Some of the techniques that I tried needed new equipment or adjustments to equipment that I already had on hand. Nonetheless, the accumulation of supplies had taken up a good portion of one basement corner. Everything was neatly on the floor but, due to size, the sheer amount of square footage eaten up was ridiculous, besides, it still looked messy. A thorn in my eye.
For a couple of months I had thoughts of creating some type of shelving. The shelving would solve multiple issues/problems:
- Get everything off the floor. We have had water seepage in the past.
- Give us back some room in the basement. We need more room for ball handling drills.
- Turn the neat messiness into just neatness.
The shelves were inspired by shelves a friend had built in his basement to store all of his wife’s stuff. The unit would allow my grain storage, which on wheels, to easily slide in and out on the bottom while the plastic container protects against water. The upper shelves would allow for carboys, kegs, kettles, etc to fit together nicely.

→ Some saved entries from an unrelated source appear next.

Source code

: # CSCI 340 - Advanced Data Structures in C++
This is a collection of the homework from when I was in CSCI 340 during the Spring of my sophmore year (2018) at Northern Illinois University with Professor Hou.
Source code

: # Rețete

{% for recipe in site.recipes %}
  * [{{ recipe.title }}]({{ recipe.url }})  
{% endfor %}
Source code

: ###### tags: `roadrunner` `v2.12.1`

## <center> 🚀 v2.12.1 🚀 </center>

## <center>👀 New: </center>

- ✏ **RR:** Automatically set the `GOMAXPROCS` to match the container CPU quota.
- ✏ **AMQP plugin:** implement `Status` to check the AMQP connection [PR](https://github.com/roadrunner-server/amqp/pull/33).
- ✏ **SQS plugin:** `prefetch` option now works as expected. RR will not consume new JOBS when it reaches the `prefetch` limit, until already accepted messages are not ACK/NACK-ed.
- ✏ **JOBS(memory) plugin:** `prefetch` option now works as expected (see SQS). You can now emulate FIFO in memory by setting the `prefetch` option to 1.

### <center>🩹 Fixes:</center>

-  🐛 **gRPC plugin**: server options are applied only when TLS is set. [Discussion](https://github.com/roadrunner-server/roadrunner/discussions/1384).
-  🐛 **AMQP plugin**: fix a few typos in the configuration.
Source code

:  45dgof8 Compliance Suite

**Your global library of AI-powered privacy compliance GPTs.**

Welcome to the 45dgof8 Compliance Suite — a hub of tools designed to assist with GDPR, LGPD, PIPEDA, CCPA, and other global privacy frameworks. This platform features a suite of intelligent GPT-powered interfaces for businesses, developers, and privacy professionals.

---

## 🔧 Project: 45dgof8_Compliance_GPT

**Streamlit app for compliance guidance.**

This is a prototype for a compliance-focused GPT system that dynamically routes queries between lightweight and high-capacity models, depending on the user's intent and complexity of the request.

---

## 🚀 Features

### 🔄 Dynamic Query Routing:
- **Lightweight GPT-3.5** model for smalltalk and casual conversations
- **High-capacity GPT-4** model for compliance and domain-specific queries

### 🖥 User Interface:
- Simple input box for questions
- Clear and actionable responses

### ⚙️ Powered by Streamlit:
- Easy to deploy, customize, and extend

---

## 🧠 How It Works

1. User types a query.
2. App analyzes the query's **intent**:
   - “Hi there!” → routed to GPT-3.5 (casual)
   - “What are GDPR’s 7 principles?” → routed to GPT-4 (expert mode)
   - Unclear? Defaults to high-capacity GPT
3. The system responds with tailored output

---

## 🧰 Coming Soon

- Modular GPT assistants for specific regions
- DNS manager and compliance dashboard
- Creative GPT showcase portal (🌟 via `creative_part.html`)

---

After eight hours of work, fourteen feet of shelving had been completed. The shelving was put together using the following:
- 2″ x 4″ – used to anchor the back part of each shelf to the wall.

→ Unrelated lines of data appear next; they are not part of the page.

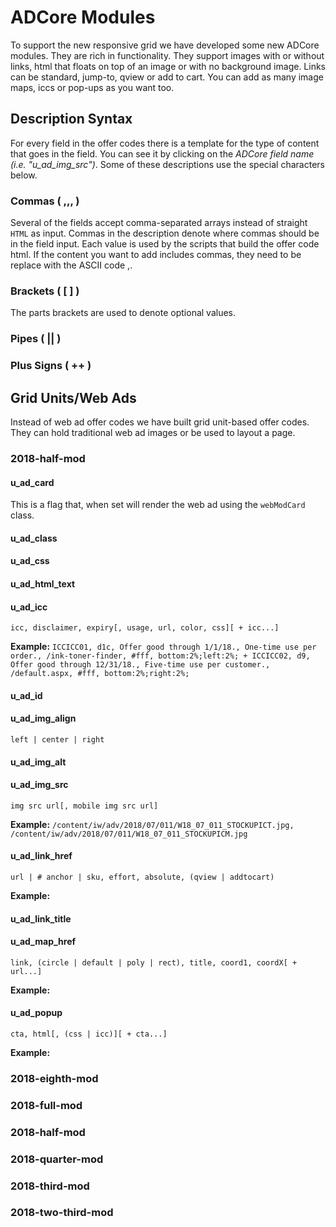 # ADCore Modules
To support the new responsive grid we have developed some new ADCore modules. They are rich in functionality. They support images with or without links, html that floats on top of an image or with no background image. Links can be standard, jump-to, qview or add to cart. You can add as many image maps, iccs or pop-ups as you want too.

## Description Syntax
For every field in the offer codes there is a template for the type of content that goes in the field. You can see it by clicking on the _ADCore field name (i.e. "u_ad_img_src")_. Some of these descriptions use the special characters below.

### Commas ( ,,, )
Several of the fields accept comma-separated arrays instead of straight `HTML` as input. Commas in the description denote where commas should be in the field input. Each value is used by the scripts that build the offer code html. If the content you want to add includes commas, they need to be replace with the ASCII code &#44;.

### Brackets ( \[ \] )
The parts brackets are used to denote optional values.

### Pipes ( || )

### Plus Signs ( ++ )

## Grid Units/Web Ads
Instead of web ad offer codes we have built grid unit-based offer codes. They can hold traditional web ad images or be used to layout a page.

### 2018-half-mod
#### u\_ad\_card
This is a flag that, when set will render the web ad using the `webModCard` class.  

#### u\_ad\_class

#### u\_ad\_css

#### u\_ad\_html\_text

#### u\_ad\_icc
`icc, disclaimer, expiry[, usage, url, color, css][ + icc...]`

__Example:__
`ICCICC01, d1c, Offer good through 1/1/18., One-time use per order., /ink-toner-finder, #fff, bottom:2%;left:2%; + ICCICC02, d9, Offer good through 12/31/18., Five-time use per customer., /default.aspx, #fff, bottom:2%;right:2%;`

#### u\_ad\_id

#### u\_ad\_img\_align
`left | center | right`

#### u\_ad\_img\_alt

#### u\_ad\_img\_src
`img src url[, mobile img src url]`

__Example:__
`/content/iw/adv/2018/07/011/W18_07_011_STOCKUPICT.jpg, /content/iw/adv/2018/07/011/W18_07_011_STOCKUPICM.jpg`

#### u\_ad\_link\_href
`url | # anchor | sku, effort, absolute, (qview | addtocart)`

__Example:__


#### u\_ad\_link\_title

#### u\_ad\_map\_href
`link, (circle | default | poly | rect), title, coord1, coordX[ + url...]`

__Example:__


#### u\_ad\_popup
`cta, html[, (css | icc)][ + cta...]`

__Example:__


### 2018-eighth-mod
### 2018-full-mod
### 2018-half-mod
### 2018-quarter-mod
### 2018-third-mod
### 2018-two-third-mod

- 1″ x 4″ – used to create the horizontal structure for each shelf.
- 1/2″ plywood – for the shelf top, ripped to 18″ wide.

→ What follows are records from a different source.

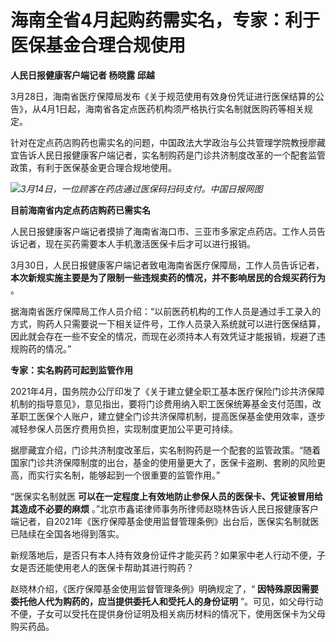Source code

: # 海南全省4月起购药需实名，专家：利于医保基金合理合规使用

**人民日报健康客户端记者 杨晓露 邱越**

3月28日，海南省医疗保障局发布《关于规范使用有效身份凭证进行医保结算的公告》，从4月1日起，海南省各定点医药机构须严格执行实名制就医购药等相关规定。

针对在定点药店购药也需实名的问题，中国政法大学政治与公共管理学院教授廖藏宜告诉人民日报健康客户端记者，实名制购药是门诊共济制度改革的一个配套监管政策，有利于医保基金更合理合规地使用。

![](https://inews.gtimg.com/news_bt/OWVE4BlQ8QOHU1_g7dwirqvPcbu7Qb5yEduoNu3-13KhYAA/1000)_3月14日，一位顾客在药店通过医保码扫码支付。中国日报网图_

**目前海南省内定点药店购药已需实名**

人民日报健康客户端记者摸排了海南省海口市、三亚市多家定点药店。工作人员告诉记者，现在买药需要本人手机激活医保卡后才可以进行报销。

3月30日，人民日报健康客户端记者致电海南省医疗保障局，工作人员告诉记者， **本次新规实施主要是为了限制一些违规卖药的情况，并不影响居民的合规买药行为**
。

据海南省医疗保障局工作人员介绍：“以前医药机构的工作人员是通过手工录入的方式，购药人只需要说一下相关证件号，工作人员录入系统就可以进行医保结算，因此就会存在一些不安全的情况，而现在必须持本人有效凭证才能报销，规避了违规购药的情况。”

**专家：实名购药可起到监管作用**

2021年4月，国务院办公厅印发了《关于建立健全职工基本医疗保险门诊共济保障机制的指导意见》，意见指出，要将门诊费用纳入职工医保统筹基金支付范围，改革职工医保个人账户，建立健全门诊共济保障机制，提高医保基金使用效率，逐步减轻参保人员医疗费用负担，实现制度更加公平更可持续。

据廖藏宜介绍，门诊共济制度改革后，实名制购药是一个配套的监管政策。“随着国家门诊共济保障制度的出台，基金的使用量更大了，医保卡盗刷、套刷的风险更高，而实行实名制，能够起到一个很重要的监管作用。”

“医保实名制就医 **可以在一定程度上有效地防止参保人员的医保卡、凭证被冒用给其造成不必要的麻烦**
。”北京市鑫诺律师事务所律师赵晓林告诉人民日报健康客户端记者，自2021年《医疗保障基金使用监督管理条例》出台后，医保实名制就医已陆续在全国各地得到落实。

新规落地后，是否只有本人持有效身份证件才能买药？如果家中老人行动不便，子女是否还能使用老人的医保卡帮助其进行购药？

赵晓林介绍，《医疗保障基金使用监督管理条例》明确规定了，“ **因特殊原因需要委托他人代为购药的，应当提供委托人和受托人的身份证明**
”。可见，如父母行动不便，子女可以受托在提供身份证明及相关病历材料的情况下，使用医保卡为父母购买药品。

- 1″ drywall screws – secured the plywood.
- 2 1/2″ screws – secured all 1″ x 4″ pieces to each other via toe-nailing.
I used all screws in order to allow for this to be taken apart. The 10′ shelf was on 24″ centers while the 4′ shelf was on 16″ centers. This was due to the fact of wanting to place bottled beer on the 4′ section. It is much sturdier. All legs were 24″ in height (this forced the kegs to a top shelf).
After cleanup, it was time to load up all the supplies into their new homes. A few rearrangements later and I think I had a good configuration.
There was the added bonus of ease of access to the supplies as well. Now I know I never need to purchase another carboy. Enjoy!
Useless Fact: Louis Chevrolet, the founder of Chevrolet, died bankrupt and poor working as a mechanic for the company he started.